As equipes já sabem que, se acelerarem o trabalho no início da semana, terão direito a folgar na tarde de sexta-feira, que se transformou praticamente em “ponto facultativo” na Irizar. Nesse dia, raramente alguém volta para trabalhar depois do almoço.
“Quem atingiu a meta semanal não precisa vir só para cumprir a carga horária prevista em lei. A folga na tarde de sexta funciona como um reconhecimento pela dedicação nos dias anteriores”, diz Cadorin. No último fechamento do banco de horas, em setembro, a empresa “perdoou” quase 10 000 horas negativas dos funcionários.
Apesar de tanta flexibilidade – e justamente por causa disso –, a Irizar não conseguiu se livrar do velho e tradicional cartão de ponto. “Nesse ambiente de entradas e saídas livres, é a única forma de termos controle sobre as horas trabalhadas e atender às exigências da legislação trabalhista”, diz Cadorin.
Nesse caso, não se trataria de adotar o controle alternativo da jornada, pois a ideia na fábrica de ônibus é que cada funcionário tenha liberdade para entrar e sair no momento em que considerar adequado, de tal forma que o conceito de registro das exceções ficaria comprometido, já que elas ocorrem o tempo todo.
Para Cadorin, o segredo do sucesso da estratégia adotada pela Irizar é ter um número suficiente de funcionários para realizar o trabalho com qualidade e dentro dos prazos estabelecidos – ou seja, não submeter a equipe a um ritmo extremo. Tal exigência passa, claro, pela alta produtividade, o que requer muito treinamento.

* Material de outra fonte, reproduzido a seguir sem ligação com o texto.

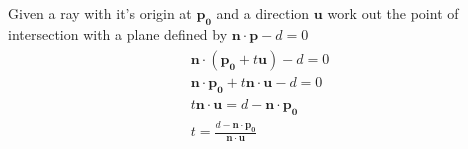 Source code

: \documentclass[12pt,pdftex,colorlinks]{report}
\begin{document}
Given a ray with it's origin at $\mathbf{p_0}$ and a direction $\mathbf{u}$ work
out the point of intersection with a plane defined by
$\mathbf{n}\cdot\mathbf{p}-d=0$
\begin{eqnarray}
\begin{split}
	\mathbf{n}\cdot(\mathbf{p_0} + t\mathbf{u}) - d = 0 \\
	\mathbf{n}\cdot\mathbf{p_0} + t\mathbf{n} \cdot \mathbf{u} - d = 0 \\
	t\mathbf{n} \cdot \mathbf{u} = d - \mathbf{n} \cdot \mathbf{p_0} \\
	t = \frac{d - \mathbf{n} \cdot \mathbf{p_0}}{\mathbf{n} \cdot \mathbf{u}}
\end{split}
\end{eqnarray}
\end{document}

Neste ano, com a necessidade de aumentar a produção diária de três para quatro veículos devido ao aquecimento do setor de transportes e ao aumento das encomendas, 60 novos trabalhadores estão sendo selecionados e treinados.
“Estabelecemos uma rotina em que as horas extras praticamente deixaram de existir, a não ser em momentos excepcionais, como o lançamento de um novo modelo, no qual o trabalho se torna naturalmente mais lento”, diz Cadorin.
Resultado do trabalho
E se, empolgado com a liberdade de horário, um funcionário da Irizar começar a atrasar sistematicamente com suas obrigações? Em outras empresas, isso certamente provocaria a revolta dos colegas. No caso da fabricante de ônibus, contudo, não há aquela situação em que os empregados se perguntam se a empresa não vai tomar providências contra o “folgado”, já que cabe a eles próprios a decisão.
O desempenho individual é avaliado pela equipe, e quem não estiver tendo uma performance considerada aceitável recebe uma espécie de cartão amarelo – que pode ser transformado em demissão ao fim de 90 dias, por decisão soberana do grupo. Algo semelhante ocorre com o controle de qualidade, feito pelos próprios funcionários da linha de produção.
Toda equipe tem a prerrogativa de “devolver” eventuais tarefas que considerar mal realizadas por um dos trabalhadores ou mesmo por outra equipe. A consequência é que o controle dos horário deixa definitivamente de fazer parte da pauta em nome da preocupação, bem mais relevante, com o resultado efetivo do trabalho.